A Bangui, sifflets et casseroles pour se protéger des braquages

AFP, Bangui, 15 mars 2002 - 9h14 - Sifflets, mais aussi assiettes, casseroles, couvercles, gobelets... les Banguissois ont adopté une stratégie consistant à faire le plus de bruit possible pour alerter le voisinage lors de braquages qui se sont multipliés dans la capitale centrafricaine.

Depuis près d'un an, Bangui est frappée par une vague d'agressions perpétrées par des groupes d'une dizaine d'individus, qui, pénétrant au domicile de leurs victimes à la recherche d'argent, de bijoux ou de tout autre bien de valeur, n'hésitent pas à tuer.

Une fois la nuit tombée, plus aucun Banguissois ne se sent en sécurité chez lui. Au point que même le chef de l'Office central de répression du banditisme (OCRB), le commissaire divisionnaire Louis Mazangué, que ses exécutions sommaires de braqueurs présumés ont rendu célèbre dans la capitale, avouait récemment: "Je porte une arme, mais j'ai peur!".

"Vous qui n'êtes pas armés, comment dormez-vous?", demandait-il même sur les ondes de la radio nationale.

"Aujourd'hui, avant de dormir, il faut placer des assiettes, des seaux, des couvercles, derrière les portes et les fenêtres, pour être alertés à la moindre tentative d'attaque des bandits", répond à cette question un habitant du quartier Ouango, où trois personnes ont été abattues par des braqueurs depuis 2001.

Face à la menace, les habitants, perpétuellement en train de se demander "à qui le tour?", se sont organisés en créant des comités "d'autodéfense", qui patrouillent pour donner l'alerte.

"J'ai constitué un comité d'autodéfense composé de jeunes du quartier, moyennant quelques engagements matériels et financiers", explique à l'AFP un habitant, récemment braqué, du quartier Sica II, pourtant situé à proximité de la résidence présidentielle. "Maintenant tout le quartier contribue, chacun à la mesure de ses possibilités".

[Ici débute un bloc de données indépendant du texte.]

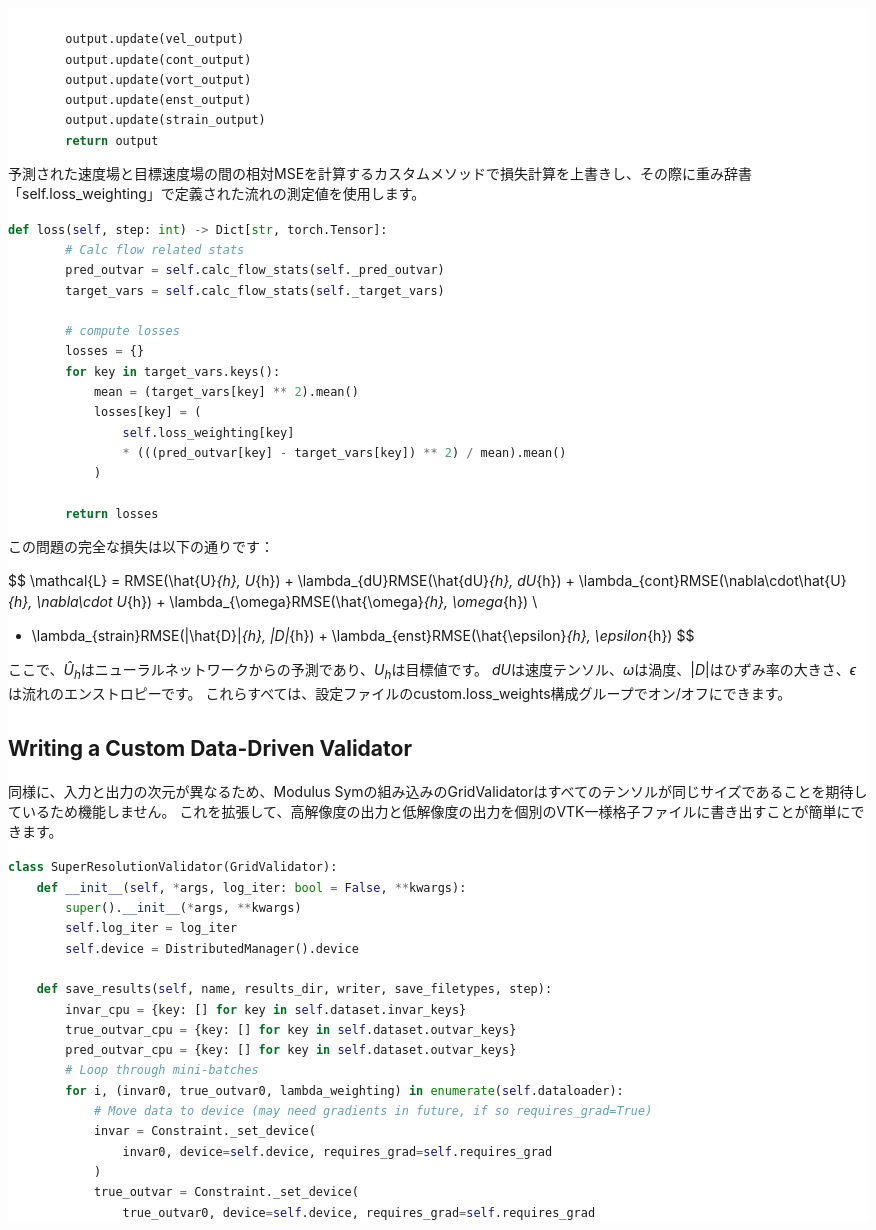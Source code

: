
 ```python

        output.update(vel_output)
        output.update(cont_output)
        output.update(vort_output)
        output.update(enst_output)
        output.update(strain_output)
        return output
```

予測された速度場と目標速度場の間の相対MSEを計算するカスタムメソッドで損失計算を上書きし、その際に重み辞書「self.loss_weighting」で定義された流れの測定値を使用します。

```python
def loss(self, step: int) -> Dict[str, torch.Tensor]:
        # Calc flow related stats
        pred_outvar = self.calc_flow_stats(self._pred_outvar)
        target_vars = self.calc_flow_stats(self._target_vars)

        # compute losses
        losses = {}
        for key in target_vars.keys():
            mean = (target_vars[key] ** 2).mean()
            losses[key] = (
                self.loss_weighting[key]
                * (((pred_outvar[key] - target_vars[key]) ** 2) / mean).mean()
            )

        return losses
```

この問題の完全な損失は以下の通りです：

$$
\mathcal{L} = RMSE(\hat{U}_{h}, U_{h}) + \lambda_{dU}RMSE(\hat{dU}_{h}, dU_{h}) + \lambda_{cont}RMSE(\nabla\cdot\hat{U}_{h}, \nabla\cdot U_{h}) + \lambda_{\omega}RMSE(\hat{\omega}_{h}, \omega_{h}) \\
+ \lambda_{strain}RMSE(|\hat{D}|_{h}, |D|_{h}) + \lambda_{enst}RMSE(\hat{\epsilon}_{h}, \epsilon_{h})
$$

ここで、$\hat{U}_{h}$はニューラルネットワークからの予測であり、$U_{h}$は目標値です。
$dU$は速度テンソル、$\omega$は渦度、$|D|$はひずみ率の大きさ、$\epsilon$は流れのエンストロピーです。
これらすべては、設定ファイルのcustom.loss_weights構成グループでオン/オフにできます。

## Writing a Custom Data-Driven Validator

同様に、入力と出力の次元が異なるため、Modulus Symの組み込みのGridValidatorはすべてのテンソルが同じサイズであることを期待しているため機能しません。
これを拡張して、高解像度の出力と低解像度の出力を個別のVTK一様格子ファイルに書き出すことが簡単にできます。

```python
class SuperResolutionValidator(GridValidator):
    def __init__(self, *args, log_iter: bool = False, **kwargs):
        super().__init__(*args, **kwargs)
        self.log_iter = log_iter
        self.device = DistributedManager().device

    def save_results(self, name, results_dir, writer, save_filetypes, step):
        invar_cpu = {key: [] for key in self.dataset.invar_keys}
        true_outvar_cpu = {key: [] for key in self.dataset.outvar_keys}
        pred_outvar_cpu = {key: [] for key in self.dataset.outvar_keys}
        # Loop through mini-batches
        for i, (invar0, true_outvar0, lambda_weighting) in enumerate(self.dataloader):
            # Move data to device (may need gradients in future, if so requires_grad=True)
            invar = Constraint._set_device(
                invar0, device=self.device, requires_grad=self.requires_grad
            )
            true_outvar = Constraint._set_device(
                true_outvar0, device=self.device, requires_grad=self.requires_grad
```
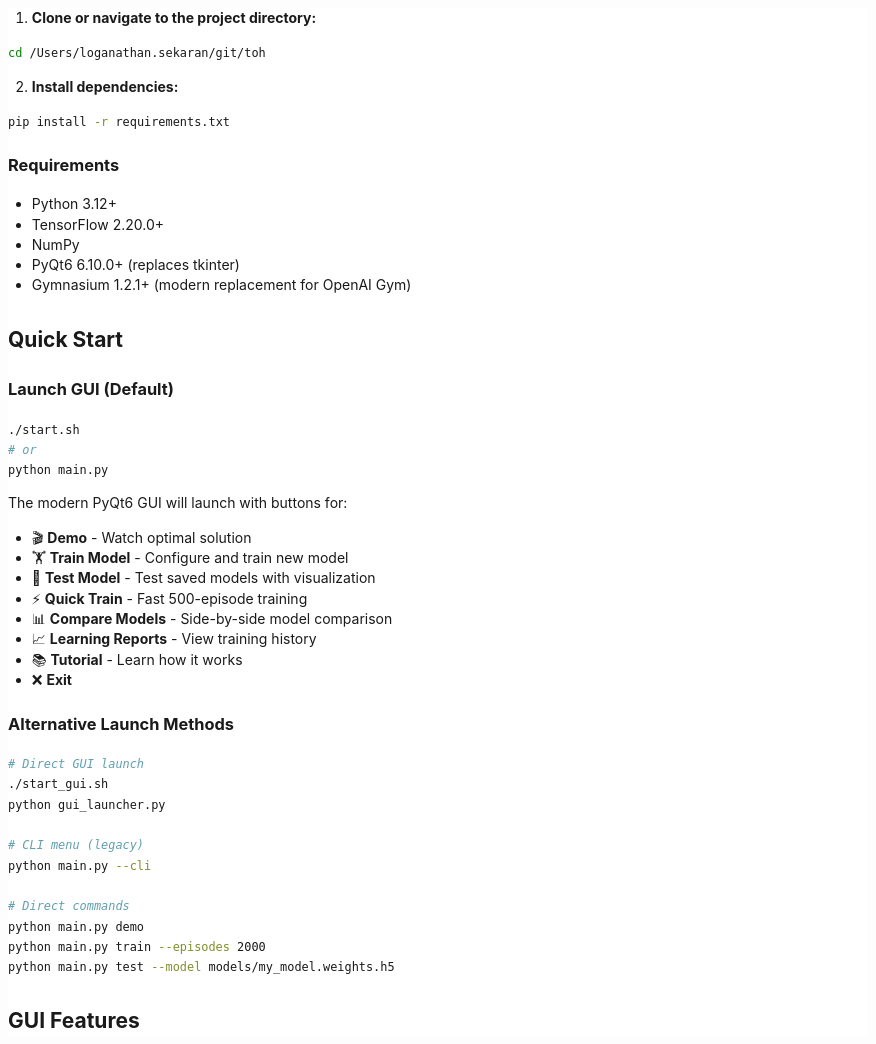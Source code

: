 1. **Clone or navigate to the project directory:**
```bash
cd /Users/loganathan.sekaran/git/toh
```

2. **Install dependencies:**
```bash
pip install -r requirements.txt
```

### Requirements
- Python 3.12+
- TensorFlow 2.20.0+
- NumPy
- PyQt6 6.10.0+ (replaces tkinter)
- Gymnasium 1.2.1+ (modern replacement for OpenAI Gym)

## Quick Start

### Launch GUI (Default)
```bash
./start.sh
# or
python main.py
```

The modern PyQt6 GUI will launch with buttons for:
- 🎬 **Demo** - Watch optimal solution
- 🏋️ **Train Model** - Configure and train new model
- 🧪 **Test Model** - Test saved models with visualization
- ⚡ **Quick Train** - Fast 500-episode training
- 📊 **Compare Models** - Side-by-side model comparison
- 📈 **Learning Reports** - View training history
- 📚 **Tutorial** - Learn how it works
- ❌ **Exit**

### Alternative Launch Methods
```bash
# Direct GUI launch
./start_gui.sh
python gui_launcher.py

# CLI menu (legacy)
python main.py --cli

# Direct commands
python main.py demo
python main.py train --episodes 2000
python main.py test --model models/my_model.weights.h5
```

## GUI Features
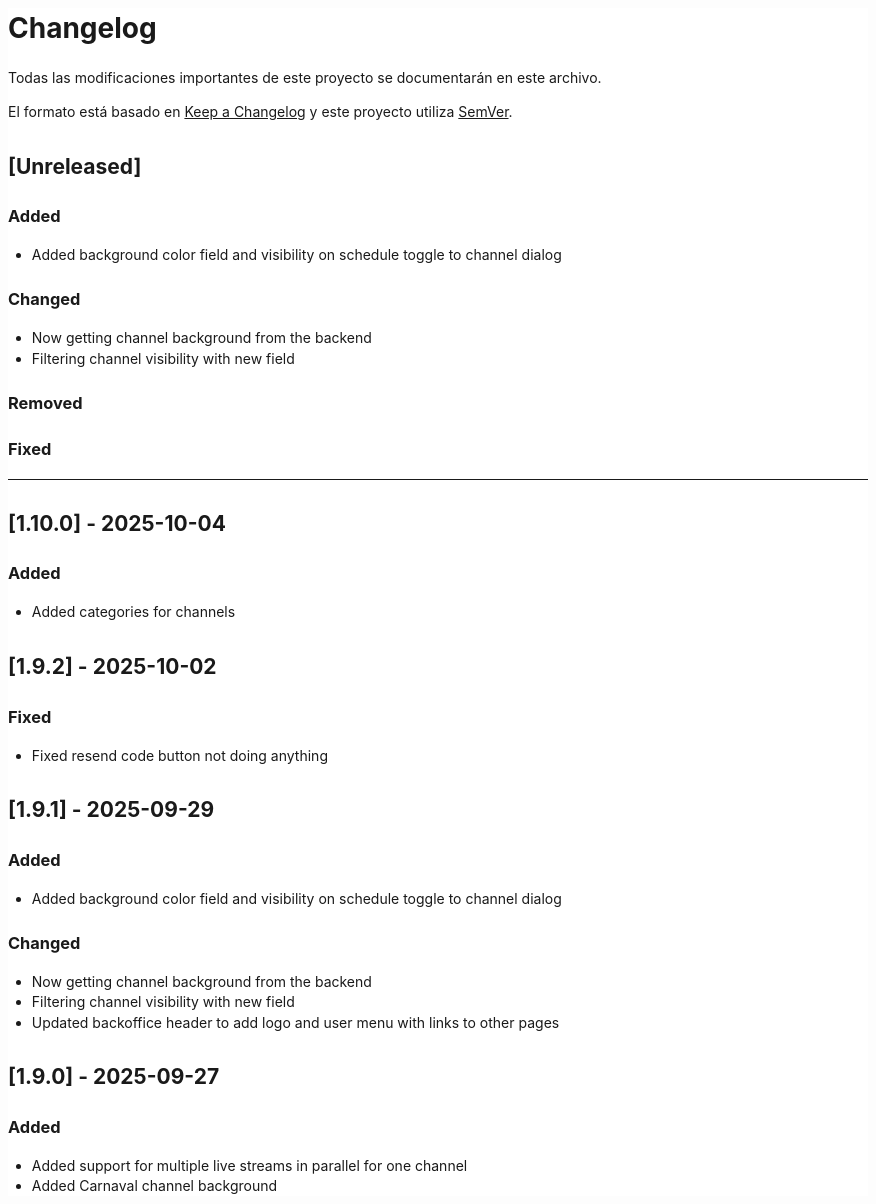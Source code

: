 # Changelog

Todas las modificaciones importantes de este proyecto se documentarán en este archivo.

El formato está basado en [Keep a Changelog](https://keepachangelog.com/es/1.0.0/)
y este proyecto utiliza [SemVer](https://semver.org/lang/es/).

## [Unreleased]

### Added
- Added background color field and visibility on schedule toggle to channel dialog

### Changed
- Now getting channel background from the backend
- Filtering channel visibility with new field

### Removed

### Fixed

---

## [1.10.0] - 2025-10-04

### Added
- Added categories for channels

## [1.9.2] - 2025-10-02

### Fixed
- Fixed resend code button not doing anything

## [1.9.1] - 2025-09-29

### Added
- Added background color field and visibility on schedule toggle to channel dialog

### Changed
- Now getting channel background from the backend
- Filtering channel visibility with new field
- Updated backoffice header to add logo and user menu with links to other pages

## [1.9.0] - 2025-09-27

### Added
- Added support for multiple live streams in parallel for one channel
- Added Carnaval channel background
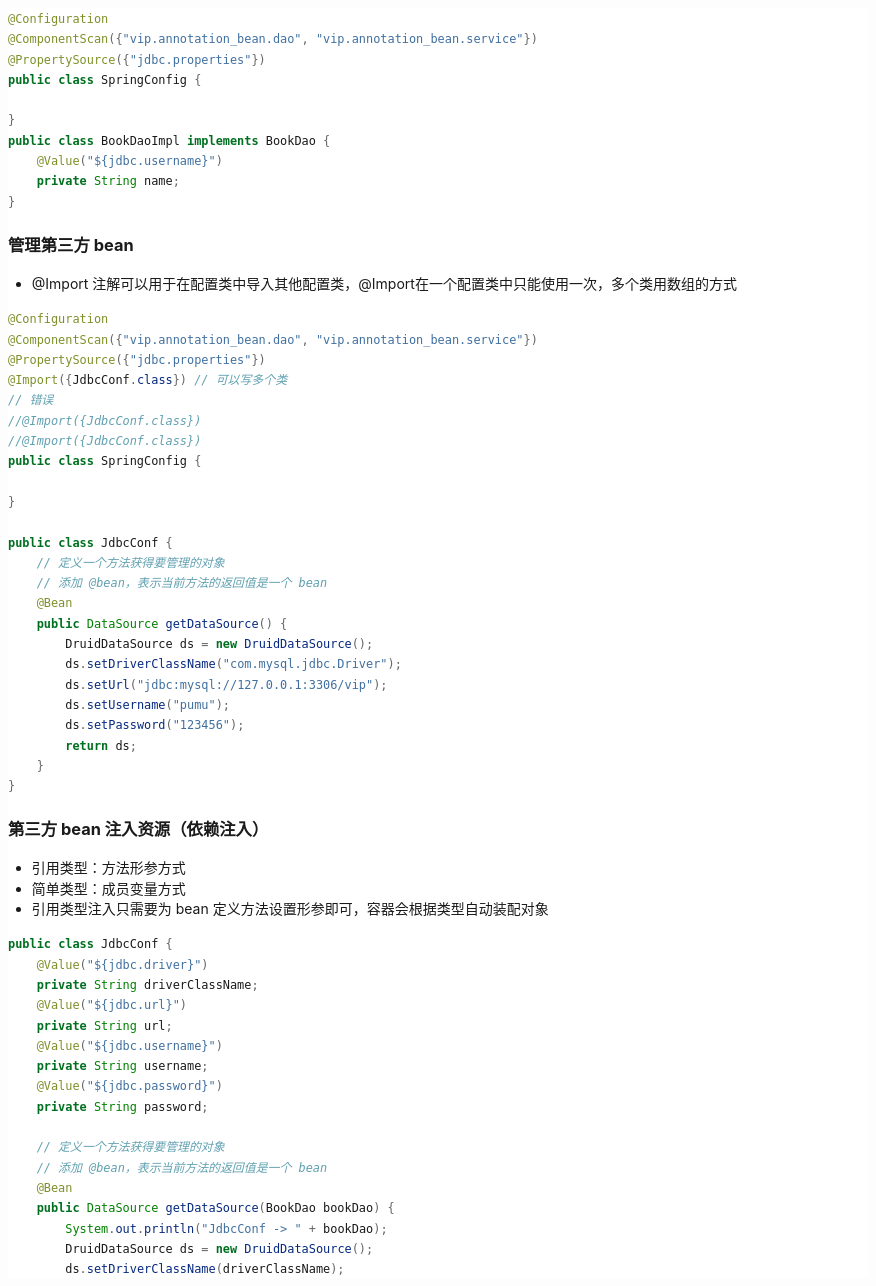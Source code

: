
 ```java
@Configuration
@ComponentScan({"vip.annotation_bean.dao", "vip.annotation_bean.service"})
@PropertySource({"jdbc.properties"})
public class SpringConfig {

}
public class BookDaoImpl implements BookDao { 
    @Value("${jdbc.username}")
    private String name;
}
```

### 管理第三方 bean
* @Import 注解可以用于在配置类中导入其他配置类，@Import在一个配置类中只能使用一次，多个类用数组的方式
```java
@Configuration
@ComponentScan({"vip.annotation_bean.dao", "vip.annotation_bean.service"})
@PropertySource({"jdbc.properties"})
@Import({JdbcConf.class}) // 可以写多个类
// 错误
//@Import({JdbcConf.class})
//@Import({JdbcConf.class})
public class SpringConfig {

}

public class JdbcConf { 
    // 定义一个方法获得要管理的对象
    // 添加 @bean，表示当前方法的返回值是一个 bean
    @Bean
    public DataSource getDataSource() {
        DruidDataSource ds = new DruidDataSource();
        ds.setDriverClassName("com.mysql.jdbc.Driver");
        ds.setUrl("jdbc:mysql://127.0.0.1:3306/vip");
        ds.setUsername("pumu");
        ds.setPassword("123456");
        return ds;
    }
}
```

### 第三方 bean 注入资源（依赖注入）
* 引用类型：方法形参方式
* 简单类型：成员变量方式
* 引用类型注入只需要为 bean 定义方法设置形参即可，容器会根据类型自动装配对象
```java
public class JdbcConf {
    @Value("${jdbc.driver}")
    private String driverClassName;
    @Value("${jdbc.url}")
    private String url;
    @Value("${jdbc.username}")
    private String username;
    @Value("${jdbc.password}")
    private String password;

    // 定义一个方法获得要管理的对象
    // 添加 @bean，表示当前方法的返回值是一个 bean
    @Bean
    public DataSource getDataSource(BookDao bookDao) {
        System.out.println("JdbcConf -> " + bookDao);
        DruidDataSource ds = new DruidDataSource();
        ds.setDriverClassName(driverClassName);
```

"Dès que les membres du comité tombent sur des braqueurs, tout le quartier est alerté par des cris, des coups de sifflets, et un vacarme d'assiettes, de couvercles dans toutes les maisons; puis les malfrats sont encerclés et +neutralisés+", explique une habitante du quartier Bruxelles, dans le sud de Bangui.

"Les rondes qu'effectuent ces jeunes sont salutaires", confie-t-elle. "Ils ont déjà aidé l'OCRB à capturer six braqueurs. Nous leur venons en aide avec des paquets de sucre, du café, du thé, un peu d'argent", ajoute-t-elle.

Lampes torches, sifflets et ustensiles de cuisine, le matériel utilisé par les Banguissois pour se protéger est pourtant bien maigre face aux Kalachnikov des malfaiteurs qui sévissent dans la capitale centrafricaine.

De nombreuses armes de guerre, dérobées au cours des trois mutineries militaires de 1996-1997 et de la tentative de coup d'Etat du 28 mai 2001 sont en effet toujours en circulation à Bangui.

"Après les événements qui se sont produits chez nous, les armes sont partout. Même les civils ont des +kalach'+ et ils font ce qu'ils veulent la nuit", a reconnu le commissaire Mazangué.

Les agresseurs sont parfois des militaires ou des policiers. En mars, un militaire centrafricain a été arrêté à la suite d'un braquage. L'un des deux assassins présumés de l'ambassadeur de Libye en Centrafrique, Awad Abdallah El Senoussi, victime d'un braquage ayant mal tourné en août 2000, était à l'époque sergent-chef de l'armée centrafricaine.